Un inizio ed una fine. Tutto ha sempre un inizio ed una fine. Un giorno – ad esempio – ha un inizio ed una fine. Anche una partita di calcio ha un inizio ed una fine. Oppure un film, una linea, la vita stessa. In questa derivazione scientifica Lavoisier insegna, e difficile sarebbe metterlo da parte. Insegna di come forse nulla sia arte, ma scienza, sapere e ricerca. E la ricerca è anche un ciclo, una circonvenzione culturale, critica, filosofica che prematuramente o meno schiude per pochi istanti ancora gli occhi. Ma non per sempre. Forse.
Quanti forse, quanti dubbi, quante incertezze… c’est la vie!
Dal punk con un twist siamo passati attraverso la mistica, cruenta quanto sanguinolenta, atroce, feroce, splatter! Pochi passi ancora ci portano ad una Resurrection In Blood, titolo che ricorderà i nordici Runemagick ma in realtà ci riporta al nostro toscanissimo Lorenzo Lepori che così firma un suo film di tre anni fa, dalle tematiche non nuove e con facce note.
Protagonista della nostra storia è un feroce e spietato capo di una non meglio definita banda criminale, che ama indossare camice psichedeliche e vestiti sgargianti. Aiutato da perfide arti magiche per via di quella strega di sua moglie perde il senno alla morte di quest’ultima. Nel vano tentativo di reincarnare la moglie, attraverso mille peripezie, sangue, corpi, lame, fellatio, masochismi e affini, coadiuvato dal figlio porterà in rovina il suo “impero”.
Come i precedenti e i futuri film realizzati dal nostro ormai sodale (incontrato già per Cinque cerchi roventi, Il vangelo secondo Taddeo e I Love You Like a Twist), ci ritroviamo a calpestare un’opera realizzata senza alcuna logica professionale, industriale, e razionale. Ancor più sconnesso questa volta nella trama, eccessivamente ossessionato a oralità varie. Il filo si spezza, e Lepori non fa che perdersi nell’immenso labirintiaco explotativo. Probabilmente anche causa di queste sue “incertezze” che è nelle intenzioni del regista una riedizione, con annesso rimontaggio, del film con il titolo Resurrezione di cuori, ma del quale ancora non giungono nuove.
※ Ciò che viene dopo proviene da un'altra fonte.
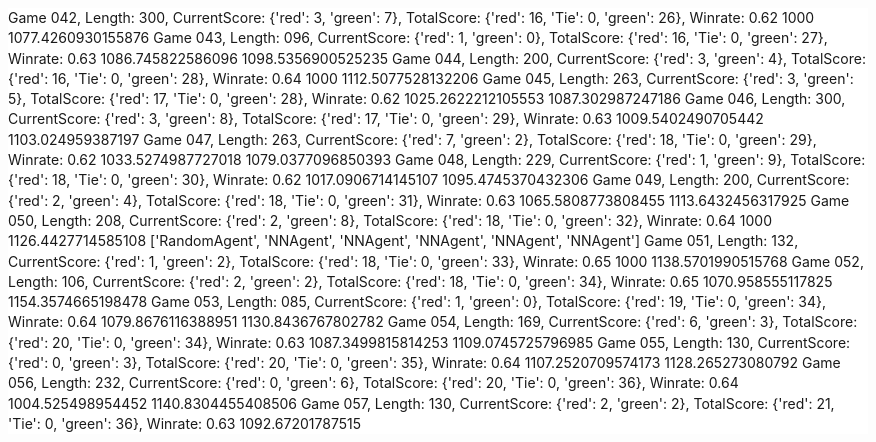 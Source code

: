 Game 042, Length: 300,      CurrentScore: {'red': 3, 'green': 7},      TotalScore: {'red': 16, 'Tie': 0, 'green': 26},  Winrate: 0.62
1000
1077.4260930155876
Game 043, Length: 096,      CurrentScore: {'red': 1, 'green': 0},      TotalScore: {'red': 16, 'Tie': 0, 'green': 27},  Winrate: 0.63
1086.745822586096
1098.5356900525235
Game 044, Length: 200,      CurrentScore: {'red': 3, 'green': 4},      TotalScore: {'red': 16, 'Tie': 0, 'green': 28},  Winrate: 0.64
1000
1112.5077528132206
Game 045, Length: 263,      CurrentScore: {'red': 3, 'green': 5},      TotalScore: {'red': 17, 'Tie': 0, 'green': 28},  Winrate: 0.62
1025.2622212105553
1087.302987247186
Game 046, Length: 300,      CurrentScore: {'red': 3, 'green': 8},      TotalScore: {'red': 17, 'Tie': 0, 'green': 29},  Winrate: 0.63
1009.5402490705442
1103.024959387197
Game 047, Length: 263,      CurrentScore: {'red': 7, 'green': 2},      TotalScore: {'red': 18, 'Tie': 0, 'green': 29},  Winrate: 0.62
1033.5274987727018
1079.0377096850393
Game 048, Length: 229,      CurrentScore: {'red': 1, 'green': 9},      TotalScore: {'red': 18, 'Tie': 0, 'green': 30},  Winrate: 0.62
1017.0906714145107
1095.4745370432306
Game 049, Length: 200,      CurrentScore: {'red': 2, 'green': 4},      TotalScore: {'red': 18, 'Tie': 0, 'green': 31},  Winrate: 0.63
1065.5808773808455
1113.6432456317925
Game 050, Length: 208,      CurrentScore: {'red': 2, 'green': 8},      TotalScore: {'red': 18, 'Tie': 0, 'green': 32},  Winrate: 0.64
1000
1126.4427714585108
['RandomAgent', 'NNAgent', 'NNAgent', 'NNAgent', 'NNAgent', 'NNAgent']
Game 051, Length: 132,      CurrentScore: {'red': 1, 'green': 2},      TotalScore: {'red': 18, 'Tie': 0, 'green': 33},  Winrate: 0.65
1000
1138.5701990515768
Game 052, Length: 106,      CurrentScore: {'red': 2, 'green': 2},      TotalScore: {'red': 18, 'Tie': 0, 'green': 34},  Winrate: 0.65
1070.958555117825
1154.3574665198478
Game 053, Length: 085,      CurrentScore: {'red': 1, 'green': 0},      TotalScore: {'red': 19, 'Tie': 0, 'green': 34},  Winrate: 0.64
1079.8676116388951
1130.8436767802782
Game 054, Length: 169,      CurrentScore: {'red': 6, 'green': 3},      TotalScore: {'red': 20, 'Tie': 0, 'green': 34},  Winrate: 0.63
1087.3499815814253
1109.0745725796985
Game 055, Length: 130,      CurrentScore: {'red': 0, 'green': 3},      TotalScore: {'red': 20, 'Tie': 0, 'green': 35},  Winrate: 0.64
1107.2520709574173
1128.265273080792
Game 056, Length: 232,      CurrentScore: {'red': 0, 'green': 6},      TotalScore: {'red': 20, 'Tie': 0, 'green': 36},  Winrate: 0.64
1004.525498954452
1140.8304455408506
Game 057, Length: 130,      CurrentScore: {'red': 2, 'green': 2},      TotalScore: {'red': 21, 'Tie': 0, 'green': 36},  Winrate: 0.63
1092.67201787515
Arrivare a delle conclusioni, esprimere delle considerazioni in merito, più di quanto non sia stato già fatto nei precedenti appuntamenti è sempre difficile. Certo è che il buon Lepori, a dimostrazione del suo impegno, della sua dedizione, della sua passione, continua ad avere un certo seguito in particolare nello sterminato mondo della tripla “w”. Fa piacere constatare come il tutto non si limiti al virtuale, ma sporadicamente vengano anche organizzate alcune retrospettive delle sue opere, magari in minuscoli cineclub (come all’Alphaville di Roma).
Il nostro non è un censimento dei consensi, tanto meno delle beltà di questo nostro mesto Paese. Il nostro è uno spazio, è un limbo per niente maledetto ma sicuramente con una tendenza all’oblio nel quale libertà sposa amore e passione. Tre parole, entità astratte che si fondono in un unisono perverso di visione, visioni. Cecità, sempre e comunque, l’utopia e la direzione che questo spazio bianco empio di parole ci conforta e ci rilassa.